**Task item:** Would you work out how many of the lines below hold "fails" and reply with nothing but the number?

[Data Boundary: Start]

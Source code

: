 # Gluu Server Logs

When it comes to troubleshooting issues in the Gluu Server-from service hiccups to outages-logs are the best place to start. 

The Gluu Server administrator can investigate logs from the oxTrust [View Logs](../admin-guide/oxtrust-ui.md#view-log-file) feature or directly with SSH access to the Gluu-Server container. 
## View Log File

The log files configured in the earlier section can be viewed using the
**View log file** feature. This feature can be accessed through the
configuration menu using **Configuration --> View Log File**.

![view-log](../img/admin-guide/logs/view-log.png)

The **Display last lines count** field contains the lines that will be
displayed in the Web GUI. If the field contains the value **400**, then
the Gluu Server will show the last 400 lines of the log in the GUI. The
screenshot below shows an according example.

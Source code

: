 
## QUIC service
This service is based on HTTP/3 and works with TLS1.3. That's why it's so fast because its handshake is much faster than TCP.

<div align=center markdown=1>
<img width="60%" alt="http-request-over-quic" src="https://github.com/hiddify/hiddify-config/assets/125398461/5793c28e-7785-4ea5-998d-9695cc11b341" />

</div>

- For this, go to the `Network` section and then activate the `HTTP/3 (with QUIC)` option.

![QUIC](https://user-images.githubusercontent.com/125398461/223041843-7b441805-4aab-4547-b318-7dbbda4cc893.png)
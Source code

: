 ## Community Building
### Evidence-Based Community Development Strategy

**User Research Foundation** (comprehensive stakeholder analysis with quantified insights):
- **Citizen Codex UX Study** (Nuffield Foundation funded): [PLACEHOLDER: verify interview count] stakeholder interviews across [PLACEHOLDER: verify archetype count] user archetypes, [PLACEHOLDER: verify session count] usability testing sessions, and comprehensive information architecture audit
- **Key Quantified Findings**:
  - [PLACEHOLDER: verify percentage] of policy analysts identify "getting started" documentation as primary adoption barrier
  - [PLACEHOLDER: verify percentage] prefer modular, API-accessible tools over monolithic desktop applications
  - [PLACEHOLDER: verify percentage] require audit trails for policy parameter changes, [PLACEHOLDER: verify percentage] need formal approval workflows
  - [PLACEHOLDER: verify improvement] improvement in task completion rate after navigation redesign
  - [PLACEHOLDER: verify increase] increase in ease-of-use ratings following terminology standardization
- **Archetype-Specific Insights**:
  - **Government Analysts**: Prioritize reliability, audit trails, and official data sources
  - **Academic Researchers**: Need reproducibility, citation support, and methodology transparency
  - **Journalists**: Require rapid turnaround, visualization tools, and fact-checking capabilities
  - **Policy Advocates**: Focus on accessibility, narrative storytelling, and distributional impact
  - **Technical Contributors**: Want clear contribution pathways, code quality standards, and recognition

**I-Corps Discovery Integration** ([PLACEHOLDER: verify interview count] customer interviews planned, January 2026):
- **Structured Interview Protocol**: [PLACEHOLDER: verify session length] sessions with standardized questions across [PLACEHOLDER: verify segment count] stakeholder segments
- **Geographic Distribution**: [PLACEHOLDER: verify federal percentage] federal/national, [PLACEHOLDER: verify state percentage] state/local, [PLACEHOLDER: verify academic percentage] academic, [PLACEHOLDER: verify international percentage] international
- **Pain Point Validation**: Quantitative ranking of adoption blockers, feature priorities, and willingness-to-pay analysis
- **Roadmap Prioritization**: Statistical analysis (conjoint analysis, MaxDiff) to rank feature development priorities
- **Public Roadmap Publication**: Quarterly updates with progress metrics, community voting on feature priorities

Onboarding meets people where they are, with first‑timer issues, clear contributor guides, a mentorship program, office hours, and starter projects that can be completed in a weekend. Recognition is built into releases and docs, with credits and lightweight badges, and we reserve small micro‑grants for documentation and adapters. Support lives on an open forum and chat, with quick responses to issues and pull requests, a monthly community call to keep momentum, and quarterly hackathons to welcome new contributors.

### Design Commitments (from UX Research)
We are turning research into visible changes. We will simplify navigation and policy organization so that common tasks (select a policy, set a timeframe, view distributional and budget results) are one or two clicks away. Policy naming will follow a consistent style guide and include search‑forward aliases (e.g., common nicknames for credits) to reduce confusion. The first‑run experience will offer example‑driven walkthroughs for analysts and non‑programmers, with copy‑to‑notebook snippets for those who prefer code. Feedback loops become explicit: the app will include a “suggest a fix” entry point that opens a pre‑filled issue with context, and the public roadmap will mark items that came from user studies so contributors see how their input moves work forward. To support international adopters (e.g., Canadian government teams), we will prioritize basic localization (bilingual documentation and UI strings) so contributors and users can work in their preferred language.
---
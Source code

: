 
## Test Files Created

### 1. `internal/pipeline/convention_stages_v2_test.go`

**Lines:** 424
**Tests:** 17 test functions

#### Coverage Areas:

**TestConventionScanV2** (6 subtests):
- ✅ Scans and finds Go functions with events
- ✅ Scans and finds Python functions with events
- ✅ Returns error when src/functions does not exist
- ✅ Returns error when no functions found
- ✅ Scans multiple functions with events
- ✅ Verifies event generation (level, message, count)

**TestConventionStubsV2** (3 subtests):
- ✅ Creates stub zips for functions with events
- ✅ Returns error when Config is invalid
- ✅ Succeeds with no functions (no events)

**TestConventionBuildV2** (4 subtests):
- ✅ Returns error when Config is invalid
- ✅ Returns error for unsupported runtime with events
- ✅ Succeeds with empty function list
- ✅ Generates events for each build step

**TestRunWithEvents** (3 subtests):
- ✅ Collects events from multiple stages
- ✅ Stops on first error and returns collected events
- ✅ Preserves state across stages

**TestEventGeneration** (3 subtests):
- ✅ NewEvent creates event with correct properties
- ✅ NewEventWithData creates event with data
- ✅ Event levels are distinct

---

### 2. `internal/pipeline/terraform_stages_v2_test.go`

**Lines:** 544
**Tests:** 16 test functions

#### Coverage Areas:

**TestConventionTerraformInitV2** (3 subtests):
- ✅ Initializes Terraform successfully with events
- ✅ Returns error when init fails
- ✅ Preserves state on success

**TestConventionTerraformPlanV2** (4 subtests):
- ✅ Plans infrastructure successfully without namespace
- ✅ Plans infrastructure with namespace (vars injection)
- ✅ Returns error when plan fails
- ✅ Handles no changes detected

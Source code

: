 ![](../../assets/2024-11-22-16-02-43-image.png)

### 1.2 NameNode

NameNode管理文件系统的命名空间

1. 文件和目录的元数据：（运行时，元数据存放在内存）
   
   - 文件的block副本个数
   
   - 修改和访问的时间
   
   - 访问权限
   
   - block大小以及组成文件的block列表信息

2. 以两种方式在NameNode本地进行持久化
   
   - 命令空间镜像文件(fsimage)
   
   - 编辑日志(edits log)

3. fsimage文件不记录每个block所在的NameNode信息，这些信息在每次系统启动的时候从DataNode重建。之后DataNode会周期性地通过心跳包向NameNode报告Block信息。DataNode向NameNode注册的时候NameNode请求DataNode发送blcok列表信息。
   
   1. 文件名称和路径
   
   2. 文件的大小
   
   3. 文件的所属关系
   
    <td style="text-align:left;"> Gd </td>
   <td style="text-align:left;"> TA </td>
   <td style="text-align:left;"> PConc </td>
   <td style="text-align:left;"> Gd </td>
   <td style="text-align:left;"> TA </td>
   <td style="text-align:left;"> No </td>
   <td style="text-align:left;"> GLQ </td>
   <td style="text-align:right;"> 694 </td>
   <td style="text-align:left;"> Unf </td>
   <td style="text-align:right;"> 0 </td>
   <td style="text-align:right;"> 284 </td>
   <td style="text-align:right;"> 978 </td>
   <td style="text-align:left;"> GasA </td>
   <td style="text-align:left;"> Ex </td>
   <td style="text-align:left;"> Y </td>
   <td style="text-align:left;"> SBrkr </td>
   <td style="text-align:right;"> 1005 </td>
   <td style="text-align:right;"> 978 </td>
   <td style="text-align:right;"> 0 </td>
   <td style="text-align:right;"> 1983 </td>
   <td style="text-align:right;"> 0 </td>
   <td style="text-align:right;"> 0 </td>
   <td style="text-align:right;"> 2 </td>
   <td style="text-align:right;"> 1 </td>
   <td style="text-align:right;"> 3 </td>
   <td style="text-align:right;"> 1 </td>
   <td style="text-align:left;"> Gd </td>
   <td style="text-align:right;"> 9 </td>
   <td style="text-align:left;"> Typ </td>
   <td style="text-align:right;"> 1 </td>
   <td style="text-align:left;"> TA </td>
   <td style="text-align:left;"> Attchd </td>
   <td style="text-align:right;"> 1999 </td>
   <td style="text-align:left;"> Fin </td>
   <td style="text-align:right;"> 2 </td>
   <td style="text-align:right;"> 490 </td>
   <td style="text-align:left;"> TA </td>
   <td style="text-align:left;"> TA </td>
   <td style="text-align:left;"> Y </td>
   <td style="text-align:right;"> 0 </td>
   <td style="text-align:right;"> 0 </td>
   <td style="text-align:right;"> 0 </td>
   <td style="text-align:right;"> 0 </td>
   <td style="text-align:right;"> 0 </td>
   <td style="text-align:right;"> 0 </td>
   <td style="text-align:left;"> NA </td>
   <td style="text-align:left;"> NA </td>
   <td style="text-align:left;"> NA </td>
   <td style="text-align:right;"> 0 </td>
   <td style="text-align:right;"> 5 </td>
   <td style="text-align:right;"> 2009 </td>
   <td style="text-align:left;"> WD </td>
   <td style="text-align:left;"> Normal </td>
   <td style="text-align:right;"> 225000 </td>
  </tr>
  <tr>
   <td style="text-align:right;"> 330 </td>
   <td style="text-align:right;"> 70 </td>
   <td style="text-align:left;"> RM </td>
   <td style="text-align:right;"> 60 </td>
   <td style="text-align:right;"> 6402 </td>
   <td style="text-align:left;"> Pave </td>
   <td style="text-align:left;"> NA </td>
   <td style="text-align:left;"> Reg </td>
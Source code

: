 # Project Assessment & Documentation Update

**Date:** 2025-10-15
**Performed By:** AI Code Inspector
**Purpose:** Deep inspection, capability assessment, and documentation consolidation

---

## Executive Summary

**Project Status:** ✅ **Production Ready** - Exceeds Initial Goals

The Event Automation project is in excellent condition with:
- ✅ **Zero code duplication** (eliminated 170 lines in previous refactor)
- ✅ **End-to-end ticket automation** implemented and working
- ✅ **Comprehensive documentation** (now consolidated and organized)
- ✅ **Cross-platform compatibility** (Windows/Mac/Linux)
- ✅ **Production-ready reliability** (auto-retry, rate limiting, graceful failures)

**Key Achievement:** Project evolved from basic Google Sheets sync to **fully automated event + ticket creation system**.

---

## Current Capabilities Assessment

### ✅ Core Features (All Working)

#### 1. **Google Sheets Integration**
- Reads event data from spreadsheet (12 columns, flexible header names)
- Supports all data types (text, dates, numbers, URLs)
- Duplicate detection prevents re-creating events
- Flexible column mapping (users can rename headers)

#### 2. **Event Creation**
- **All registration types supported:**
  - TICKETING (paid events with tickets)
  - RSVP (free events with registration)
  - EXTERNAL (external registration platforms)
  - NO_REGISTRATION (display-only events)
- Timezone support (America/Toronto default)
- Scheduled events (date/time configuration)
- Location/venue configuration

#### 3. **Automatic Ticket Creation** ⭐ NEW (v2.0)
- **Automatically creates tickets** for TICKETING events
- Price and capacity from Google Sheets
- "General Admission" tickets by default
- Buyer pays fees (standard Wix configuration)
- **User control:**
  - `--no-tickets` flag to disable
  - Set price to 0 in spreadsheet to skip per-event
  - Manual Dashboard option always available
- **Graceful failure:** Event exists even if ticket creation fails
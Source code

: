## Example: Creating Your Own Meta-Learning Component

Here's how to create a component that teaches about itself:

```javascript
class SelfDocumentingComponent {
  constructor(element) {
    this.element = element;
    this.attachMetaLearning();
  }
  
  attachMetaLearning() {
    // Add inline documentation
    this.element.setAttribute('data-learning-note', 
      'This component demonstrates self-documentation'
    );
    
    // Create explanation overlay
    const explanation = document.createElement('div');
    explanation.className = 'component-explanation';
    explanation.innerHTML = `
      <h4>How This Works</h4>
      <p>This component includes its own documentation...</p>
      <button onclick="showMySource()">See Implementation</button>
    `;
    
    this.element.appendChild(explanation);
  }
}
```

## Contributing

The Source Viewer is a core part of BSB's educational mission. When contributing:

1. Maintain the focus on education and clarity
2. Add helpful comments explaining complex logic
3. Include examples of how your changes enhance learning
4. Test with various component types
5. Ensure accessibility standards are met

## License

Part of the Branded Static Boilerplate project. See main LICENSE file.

[Data Boundary: End]

**Answer to this problem:** 3